■ **TASK REQUIREMENTS**: A word-for-word copy of the listing is what's needed; leave out every image.

----

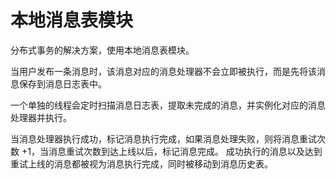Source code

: # 本地消息表模块

分布式事务的解决方案，使用本地消息表模块。

当用户发布一条消息时，该消息对应的消息处理器不会立即被执行，而是先将该消息保存到消息日志表中。

一个单独的线程会定时扫描消息日志表，提取未完成的消息，并实例化对应的消息处理器并执行。

当消息处理器执行成功，标记消息执行完成，如果消息处理失败，则将消息重试次数 +1，当消息重试次数到达上线以后，标记消息完成。
成功执行的消息以及达到重试上线的消息都被视为消息执行完成，同时被移动到消息历史表。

----

■ **SOLVED PROBLEM**:
Source code

: # 本地消息表模块

分布式事务的解决方案，使用本地消息表模块。

当用户发布一条消息时，该消息对应的消息处理器不会立即被执行，而是先将该消息保存到消息日志表中。

一个单独的线程会定时扫描消息日志表，提取未完成的消息，并实例化对应的消息处理器并执行。

当消息处理器执行成功，标记消息执行完成，如果消息处理失败，则将消息重试次数 +1，当消息重试次数到达上线以后，标记消息完成。
成功执行的消息以及达到重试上线的消息都被视为消息执行完成，同时被移动到消息历史表。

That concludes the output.